### TASK ITEM
In the entries that follow, copy exactly each line from the first through the line with "object by default.</span></span>".

### SUPPLIED RECORDS

↓↓↓

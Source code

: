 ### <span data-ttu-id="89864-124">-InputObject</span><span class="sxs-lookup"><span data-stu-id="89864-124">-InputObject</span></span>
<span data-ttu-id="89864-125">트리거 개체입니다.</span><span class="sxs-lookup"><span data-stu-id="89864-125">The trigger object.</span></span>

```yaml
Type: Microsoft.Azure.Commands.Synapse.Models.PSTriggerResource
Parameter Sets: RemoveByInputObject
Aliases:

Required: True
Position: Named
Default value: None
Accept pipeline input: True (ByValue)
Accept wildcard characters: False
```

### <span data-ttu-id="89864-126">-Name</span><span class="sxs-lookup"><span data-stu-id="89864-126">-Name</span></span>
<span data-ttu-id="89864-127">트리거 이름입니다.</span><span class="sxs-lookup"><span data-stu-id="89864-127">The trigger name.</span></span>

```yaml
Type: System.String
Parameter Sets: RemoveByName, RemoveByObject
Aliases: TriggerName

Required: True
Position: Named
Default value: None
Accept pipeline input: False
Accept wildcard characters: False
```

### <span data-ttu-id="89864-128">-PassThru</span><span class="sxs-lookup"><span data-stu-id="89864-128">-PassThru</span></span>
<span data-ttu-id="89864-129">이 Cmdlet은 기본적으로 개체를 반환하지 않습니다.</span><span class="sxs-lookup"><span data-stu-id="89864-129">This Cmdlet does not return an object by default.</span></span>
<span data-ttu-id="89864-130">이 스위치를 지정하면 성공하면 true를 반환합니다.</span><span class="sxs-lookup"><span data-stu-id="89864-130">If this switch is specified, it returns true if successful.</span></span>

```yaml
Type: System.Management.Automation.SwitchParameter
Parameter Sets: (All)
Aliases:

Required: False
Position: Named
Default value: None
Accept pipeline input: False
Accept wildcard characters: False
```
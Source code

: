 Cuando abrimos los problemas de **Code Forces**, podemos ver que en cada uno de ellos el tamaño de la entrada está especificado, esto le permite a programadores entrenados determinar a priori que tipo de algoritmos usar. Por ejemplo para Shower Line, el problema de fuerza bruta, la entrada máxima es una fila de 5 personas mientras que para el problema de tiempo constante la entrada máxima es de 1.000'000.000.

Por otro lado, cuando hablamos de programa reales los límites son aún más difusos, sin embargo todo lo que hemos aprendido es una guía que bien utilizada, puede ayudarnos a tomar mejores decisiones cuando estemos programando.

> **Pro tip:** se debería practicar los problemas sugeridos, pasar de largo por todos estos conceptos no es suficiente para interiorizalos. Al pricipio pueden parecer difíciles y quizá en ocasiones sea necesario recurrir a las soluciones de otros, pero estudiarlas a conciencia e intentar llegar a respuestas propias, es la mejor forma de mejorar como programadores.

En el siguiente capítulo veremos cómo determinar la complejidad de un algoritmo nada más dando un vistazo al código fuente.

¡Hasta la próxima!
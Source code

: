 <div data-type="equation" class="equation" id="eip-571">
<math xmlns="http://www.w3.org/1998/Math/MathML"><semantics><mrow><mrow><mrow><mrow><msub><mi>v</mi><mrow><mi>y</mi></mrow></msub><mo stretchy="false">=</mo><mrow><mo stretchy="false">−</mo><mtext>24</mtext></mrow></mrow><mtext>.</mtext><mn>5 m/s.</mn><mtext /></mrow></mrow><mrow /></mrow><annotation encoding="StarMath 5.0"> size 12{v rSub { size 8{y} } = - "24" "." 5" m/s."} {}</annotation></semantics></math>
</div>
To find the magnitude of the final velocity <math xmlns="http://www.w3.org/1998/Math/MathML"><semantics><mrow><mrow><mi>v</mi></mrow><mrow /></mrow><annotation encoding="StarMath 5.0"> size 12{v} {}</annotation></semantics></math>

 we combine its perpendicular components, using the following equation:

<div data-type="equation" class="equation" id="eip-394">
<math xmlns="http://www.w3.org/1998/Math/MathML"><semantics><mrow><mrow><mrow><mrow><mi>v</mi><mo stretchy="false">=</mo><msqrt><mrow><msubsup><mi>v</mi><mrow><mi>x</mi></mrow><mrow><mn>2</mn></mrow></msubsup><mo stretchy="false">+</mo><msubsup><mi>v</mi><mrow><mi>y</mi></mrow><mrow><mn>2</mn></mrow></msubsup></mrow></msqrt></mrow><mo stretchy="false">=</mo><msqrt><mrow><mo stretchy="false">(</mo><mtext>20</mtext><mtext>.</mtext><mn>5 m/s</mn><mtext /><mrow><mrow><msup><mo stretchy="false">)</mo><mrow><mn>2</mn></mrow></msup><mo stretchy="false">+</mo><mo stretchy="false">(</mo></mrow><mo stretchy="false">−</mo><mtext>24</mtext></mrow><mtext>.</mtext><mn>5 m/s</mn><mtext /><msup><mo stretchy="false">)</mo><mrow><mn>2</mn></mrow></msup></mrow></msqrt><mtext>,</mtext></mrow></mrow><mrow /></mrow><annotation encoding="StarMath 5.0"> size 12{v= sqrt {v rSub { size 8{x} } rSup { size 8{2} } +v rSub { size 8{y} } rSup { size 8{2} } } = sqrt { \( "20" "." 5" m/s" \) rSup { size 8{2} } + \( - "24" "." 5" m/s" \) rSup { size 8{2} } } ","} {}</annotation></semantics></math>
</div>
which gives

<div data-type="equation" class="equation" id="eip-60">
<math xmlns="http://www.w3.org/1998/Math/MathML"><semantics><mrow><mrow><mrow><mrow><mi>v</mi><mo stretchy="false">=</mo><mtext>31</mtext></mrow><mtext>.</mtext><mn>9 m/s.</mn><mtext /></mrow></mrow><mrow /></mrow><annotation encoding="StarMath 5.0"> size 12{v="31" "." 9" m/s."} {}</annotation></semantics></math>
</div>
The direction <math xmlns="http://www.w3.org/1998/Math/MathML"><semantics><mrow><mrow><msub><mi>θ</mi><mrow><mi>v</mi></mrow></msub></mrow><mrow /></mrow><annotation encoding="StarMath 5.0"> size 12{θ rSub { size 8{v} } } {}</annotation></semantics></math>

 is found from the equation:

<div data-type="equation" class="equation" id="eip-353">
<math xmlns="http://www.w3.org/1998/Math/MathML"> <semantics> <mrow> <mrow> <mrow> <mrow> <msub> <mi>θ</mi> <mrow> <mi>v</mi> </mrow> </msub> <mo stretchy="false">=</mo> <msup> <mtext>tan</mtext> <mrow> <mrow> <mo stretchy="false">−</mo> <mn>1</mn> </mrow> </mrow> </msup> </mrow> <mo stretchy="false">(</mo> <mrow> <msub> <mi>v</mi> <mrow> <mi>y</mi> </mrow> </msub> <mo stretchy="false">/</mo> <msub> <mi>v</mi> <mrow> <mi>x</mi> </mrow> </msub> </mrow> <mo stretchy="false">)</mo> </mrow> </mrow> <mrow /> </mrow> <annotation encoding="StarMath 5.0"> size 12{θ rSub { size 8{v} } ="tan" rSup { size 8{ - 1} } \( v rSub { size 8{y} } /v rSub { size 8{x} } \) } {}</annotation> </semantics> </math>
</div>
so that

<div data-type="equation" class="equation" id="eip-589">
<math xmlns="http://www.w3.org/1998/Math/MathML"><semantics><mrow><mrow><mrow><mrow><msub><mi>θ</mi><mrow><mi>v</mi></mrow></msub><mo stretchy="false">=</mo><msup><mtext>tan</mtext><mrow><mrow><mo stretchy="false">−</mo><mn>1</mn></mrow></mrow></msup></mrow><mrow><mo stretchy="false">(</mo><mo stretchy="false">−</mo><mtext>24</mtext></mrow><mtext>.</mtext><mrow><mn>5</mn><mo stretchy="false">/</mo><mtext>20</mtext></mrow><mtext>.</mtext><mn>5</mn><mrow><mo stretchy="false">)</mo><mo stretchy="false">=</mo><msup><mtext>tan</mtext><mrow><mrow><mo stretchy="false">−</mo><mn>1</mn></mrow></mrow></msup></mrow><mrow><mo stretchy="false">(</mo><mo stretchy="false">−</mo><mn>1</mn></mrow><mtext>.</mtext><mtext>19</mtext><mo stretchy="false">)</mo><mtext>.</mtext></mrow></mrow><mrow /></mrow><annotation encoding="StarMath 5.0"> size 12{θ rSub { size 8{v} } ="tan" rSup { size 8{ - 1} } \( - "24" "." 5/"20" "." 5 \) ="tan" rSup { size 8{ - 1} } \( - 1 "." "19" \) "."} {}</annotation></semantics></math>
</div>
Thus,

↑↑↑

### ANSWER FOR THIS EXERCISE
Source code

: ### <span data-ttu-id="89864-124">-InputObject</span><span class="sxs-lookup"><span data-stu-id="89864-124">-InputObject</span></span>
<span data-ttu-id="89864-125">트리거 개체입니다.</span><span class="sxs-lookup"><span data-stu-id="89864-125">The trigger object.</span></span>

```yaml
Type: Microsoft.Azure.Commands.Synapse.Models.PSTriggerResource
Parameter Sets: RemoveByInputObject
Aliases:

Required: True
Position: Named
Default value: None
Accept pipeline input: True (ByValue)
Accept wildcard characters: False
```

### <span data-ttu-id="89864-126">-Name</span><span class="sxs-lookup"><span data-stu-id="89864-126">-Name</span></span>
<span data-ttu-id="89864-127">트리거 이름입니다.</span><span class="sxs-lookup"><span data-stu-id="89864-127">The trigger name.</span></span>

```yaml
Type: System.String
Parameter Sets: RemoveByName, RemoveByObject
Aliases: TriggerName

Required: True
Position: Named
Default value: None
Accept pipeline input: False
Accept wildcard characters: False
```

### <span data-ttu-id="89864-128">-PassThru</span><span class="sxs-lookup"><span data-stu-id="89864-128">-PassThru</span></span>
<span data-ttu-id="89864-129">이 Cmdlet은 기본적으로 개체를 반환하지 않습니다.</span><span class="sxs-lookup"><span data-stu-id="89864-129">This Cmdlet does not return an object by default.</span></span>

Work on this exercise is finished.